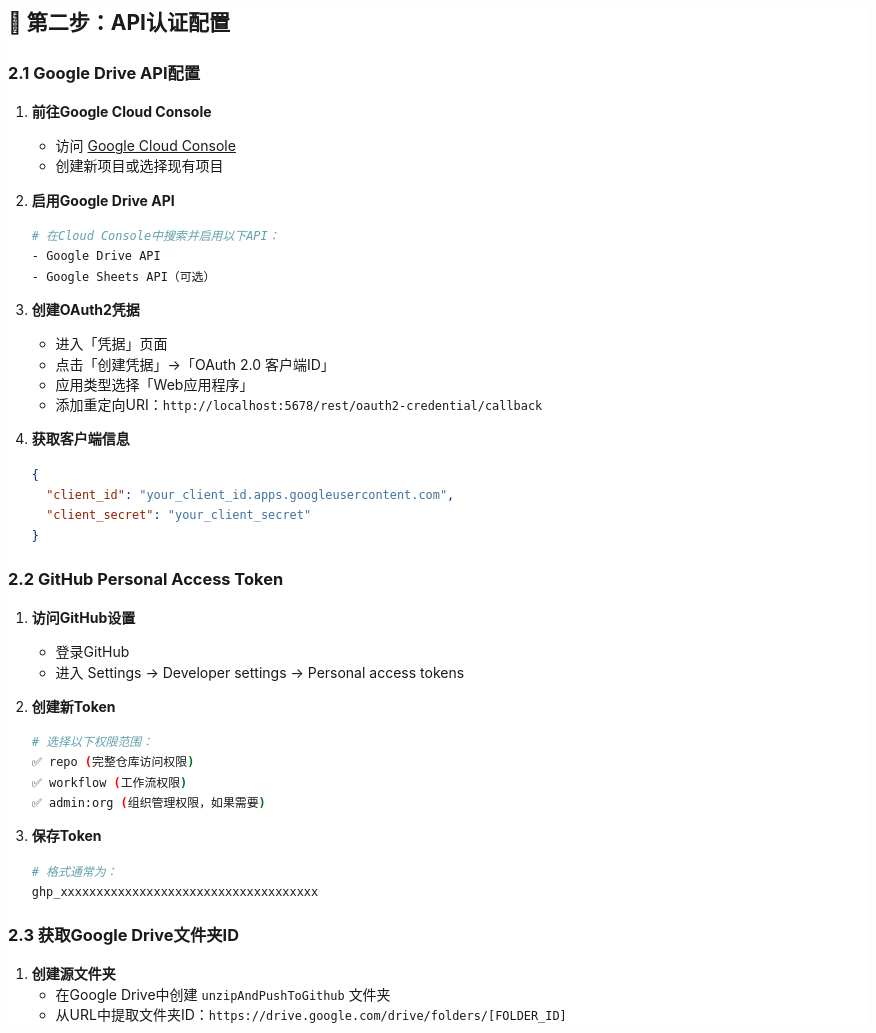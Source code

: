 ## 🔐 第二步：API认证配置

### 2.1 Google Drive API配置

1. **前往Google Cloud Console**
   - 访问 [Google Cloud Console](https://console.cloud.google.com/)
   - 创建新项目或选择现有项目

2. **启用Google Drive API**
   ```bash
   # 在Cloud Console中搜索并启用以下API：
   - Google Drive API
   - Google Sheets API（可选）
   ```

3. **创建OAuth2凭据**
   - 进入「凭据」页面
   - 点击「创建凭据」→「OAuth 2.0 客户端ID」
   - 应用类型选择「Web应用程序」
   - 添加重定向URI：`http://localhost:5678/rest/oauth2-credential/callback`

4. **获取客户端信息**
   ```json
   {
     "client_id": "your_client_id.apps.googleusercontent.com",
     "client_secret": "your_client_secret"
   }
   ```

### 2.2 GitHub Personal Access Token

1. **访问GitHub设置**
   - 登录GitHub
   - 进入 Settings → Developer settings → Personal access tokens

2. **创建新Token**
   ```bash
   # 选择以下权限范围：
   ✅ repo (完整仓库访问权限)
   ✅ workflow (工作流权限)
   ✅ admin:org (组织管理权限，如果需要)
   ```

3. **保存Token**
   ```bash
   # 格式通常为：
   ghp_xxxxxxxxxxxxxxxxxxxxxxxxxxxxxxxxxxxx
   ```

### 2.3 获取Google Drive文件夹ID

1. **创建源文件夹**
   - 在Google Drive中创建 `unzipAndPushToGithub` 文件夹
   - 从URL中提取文件夹ID：`https://drive.google.com/drive/folders/[FOLDER_ID]`
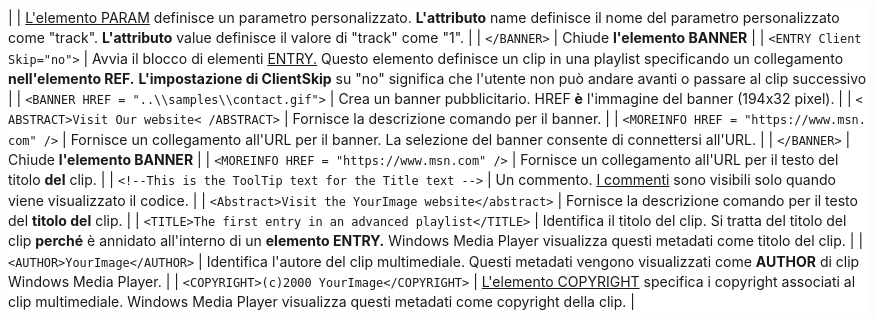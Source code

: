 | <PARAM name = "track" value="1"/>                                                         | [L'elemento PARAM](param-element.md) definisce un parametro personalizzato. **L'attributo** name definisce il nome del parametro personalizzato come "track". **L'attributo** value definisce il valore di "track" come "1".                                                                                                                          |
| `</BANNER>`                                                                                 | Chiude **l'elemento BANNER**                                                                                                                                                                                                                                                                                                           |
| `<ENTRY ClientSkip="no">`                                                                   | Avvia il blocco di elementi [ENTRY.](entry-element.md) Questo elemento definisce un clip in una playlist specificando un collegamento **nell'elemento REF.** **L'impostazione di ClientSkip** su "no" significa che l'utente non può andare avanti o passare al clip successivo                                                                                             |
| `<BANNER HREF = "..\\samples\\contact.gif">`                                                | Crea un banner pubblicitario. HREF **è** l'immagine del banner (194x32 pixel).                                                                                                                                                                                                                                                      |
| `<ABSTRACT>Visit Our website< /ABSTRACT>`                                             | Fornisce la descrizione comando per il banner.                                                                                                                                                                                                                                                                                                    |
| `<MOREINFO HREF = "https://www.msn.com" />`                                                  | Fornisce un collegamento all'URL per il banner. La selezione del banner consente di connettersi all'URL.                                                                                                                                                                                                                                                    |
| `</BANNER>`                                                                                 | Chiude **l'elemento BANNER**                                                                                                                                                                                                                                                                                                           |
| `<MOREINFO HREF = "https://www.msn.com" />`                                                  | Fornisce un collegamento all'URL per il testo del titolo **del** clip.                                                                                                                                                                                                                                                                                 |
| `<!--This is the ToolTip text for the Title text -->`                                       | Un commento. [I commenti](comments.md) sono visibili solo quando viene visualizzato il codice.                                                                                                                                                                                                                                                        |
| `<Abstract>Visit the YourImage website</abstract>`                                    | Fornisce la descrizione comando per il testo del **titolo del** clip.                                                                                                                                                                                                                                                                                       |
| `<TITLE>The first entry in an advanced playlist</TITLE>`                              | Identifica il titolo del clip. Si tratta del titolo del clip **perché** è annidato all'interno di un **elemento ENTRY.** Windows Media Player visualizza questi metadati come titolo del clip.                                                                                                                                                             |
| `<AUTHOR>YourImage</AUTHOR>`                                                          | Identifica l'autore del clip multimediale. Questi metadati vengono visualizzati come **AUTHOR** di clip Windows Media Player.                                                                                                                                                                                                                     |
| `<COPYRIGHT>(c)2000 YourImage</COPYRIGHT>`                                            | [L'elemento COPYRIGHT](copyright-element.md) specifica i copyright associati al clip multimediale. Windows Media Player visualizza questi metadati come copyright della clip.                                                                                                                                                              |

◆ **Your task**
Please give the number of lines above that contain "Media", without any other words.

◆ **Output of the task**
3